In [2]:
import importlib
import json
import re
import os
import sys
import pprint
import torch
import pandas as pd
import pickle
from sentence_transformers import SentenceTransformer
from sentence_transformers import util
from transformers import AutoTokenizer
sys.path.append(os.path.abspath('..'))
from src.utils import build_metadata_blurb, search_articles
from src.mem import check_memory

if torch.cuda.is_available():
    device = "cuda"
elif torch.backends.mps.is_available():
    device = "mps"
else:
    device = "cpu"

# torch.set_float32_matmul_precision('high') # bloat32

In [3]:
# load data 
with open('../data/articles.json', 'r') as file:
    data = json.load(file)

# instantiate model + tokenizer
model = SentenceTransformer("joe32140/ModernBERT-base-msmarco") # longer context window, can avoid chunking since max article len is 6600 toks
tok = AutoTokenizer.from_pretrained("joe32140/ModernBERT-base-msmarco")

# config 
max_length = model.max_seq_length # 8192 toks 

In [None]:
# # check if truncation will be a problem (we're good!)
# import statistics as s 
# tok_len = [len(tok.encode(rec['bodyText'])) for rec in data]
# print(f"min: {min(tok_len)}\nmax: {max(tok_len)}\nmean: {s.mean(tok_len)}\nmedian: {s.median(tok_len)}")

min: 38
max: 6676
mean: 1343.1263636363637
median: 1165.5


# Data processing 
Here, I pre-process input data, creating embeddings for key article metadata + the body text. I'll average the two tensors, slightly upweighting key, "high-signal" information (e.g. hed, tags, summary) to project each article into representation space. 

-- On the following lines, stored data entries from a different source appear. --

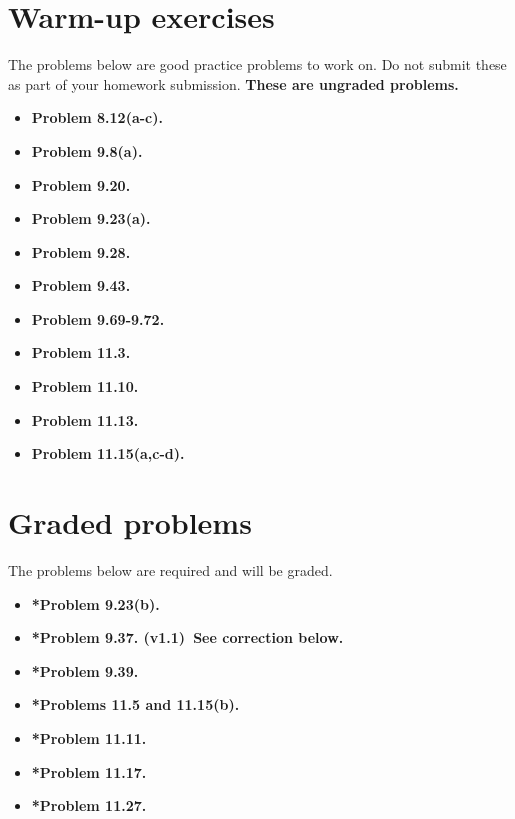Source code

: \documentclass[11pt]{article}
\begin{document}
\vspace{0.2in}


\newpage
\section*{Warm-up exercises}
The problems below are good practice problems to work on.
Do not submit these as part of your homework submission.
\textbf{These are ungraded problems.}

\begin{multicols}{2}
\begin{itemize}

\item \textbf{Problem 8.12(a-c).}
\item \textbf{Problem 9.8(a).}
\item \textbf{Problem 9.20.}
\item \textbf{Problem 9.23(a).}
\item \textbf{Problem 9.28.}
\item \textbf{Problem 9.43.}
\item \textbf{Problem 9.69-9.72.}
\item \textbf{Problem 11.3.}
\item \textbf{Problem 11.10.}
\item \textbf{Problem 11.13.}
\item \textbf{Problem 11.15(a,c-d).}

\end{itemize}
\end{multicols}

\section*{Graded problems}
The problems below are required and will be graded.
\begin{itemize}

\item \textbf{*Problem 9.23(b).}
\item \textbf{*Problem 9.37. (v1.1)~See correction below.}
\item \textbf{*Problem 9.39.}
\item \textbf{*Problems 11.5 and 11.15(b).}
\item \textbf{*Problem 11.11.}
\item \textbf{*Problem 11.17.}
\item \textbf{*Problem 11.27.}

\end{itemize}
\end{document}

I keep these separate initially to **better preserve structure/signal from metadata.**

In [4]:
# meta-data
meta = build_metadata_blurb(data)
meta_embeddings = model.encode(meta, convert_to_tensor = True)

# core text 
body_text = [rec['bodyText'] for rec in data]
body_text_embeddings = model.encode(body_text, convert_to_tensor = True)



In [5]:
# avg. embeddings to create a ~unified representation~ :) 
# this is lossier than concat, but faster and more compact dimension-wise – also good for control over 
# info salience (via alpha) + semantic coherence 
alpha = 0.7 # there's more principled ways to choose this lol
combined_embeddings = alpha * meta_embeddings + (1- alpha) * body_text_embeddings # dim: 1100 x 768


In [6]:
meta = pd.DataFrame(data)

# save to persistent volume – fine for now since it's a small dataset, but in production/when complexity tradeoff 
# makes sense (10,000+ docs), you could do a faiss-based approach: https://github.com/facebookresearch/faiss
torch.save(combined_embeddings, '../data/article_embeddings.pt')
meta.to_parquet('../data/article_metadata.parquet')

# Initial test

Basic test of search to check embedding quality + such. Have filters to handle some basic failure modes (e.g. few relevant results.)

To improve this, you could normalize scores globally to improve differentiation across documents. In production, some ways to handle this include: 
<ul>1. <b>multi-stage retrieval:</b> fast retrieval then re-ranking (cross-encoders, folding in info abt popularity/user prefs)</ul>
<ul>2. <b>hybrid approach:</b> weighted combo of keyword + semantic search scores</ul>

Can also implement something like [query expansion](https://research.google/pubs/learning-for-efficient-supervised-query-expansion-via-two-stage-feature-selection/), by adding in related tokens/phrases to cast a wider net (I'd have done this w/ qwen or something, but considering df size thought it'd be overkill and/or tough to dial in meaningfully.

Less important, but maybe add a check for ood user behavior (e.g. "what's 2+2") – that's dependent on final intended use-case. 

In [7]:
import src
importlib.reload(src.utils)
from src.utils import search_articles

In [8]:
# climate results 
clim = search_articles(model, 
                          "climate change", 
                          combined_embeddings, 
                          meta, 
                          5,
                          0.3,
                          sort_key = 'relevance_score')

clim

Unnamed: 0,relevance_score,headline,summary,timesTags,firstPublished,url,tone,typeOfMaterials,bylines,bodyText
1060,0.439156,"Environmental Changes Are Fueling Human, Anima...","Biodiversity loss, global warming, pollution a...","[your-feed-science, your-feed-health, your-fee...",2024-05-08T15:00:24.000Z,https://www.nytimes.com/2024/05/08/health/envi...,NEWS,[News],By Emily Anthes,"Several large-scale, human-driven changes to t..."
1045,0.374678,"Alarmed by Climate Change, Astronomers Train T...",A growing number of researchers in the field a...,"[Global Warming, Space and Astronomy, Earth, A...",2024-05-14T07:00:24.000Z,https://www.nytimes.com/2024/05/14/science/ast...,NEWS,[News],By Katrina Miller and Delger Erdenesanaa,"On the morning of Jan. 18, 2003, Penny Sackett..."


In [118]:
# irrelevant case 
beans = search_articles(model, 
                          "I like to eat beans", 
                          combined_embeddings, 
                          meta, 
                          5,
                          0.3,
                          sort_key = 'relevance_score')

beans

'no relevant results!'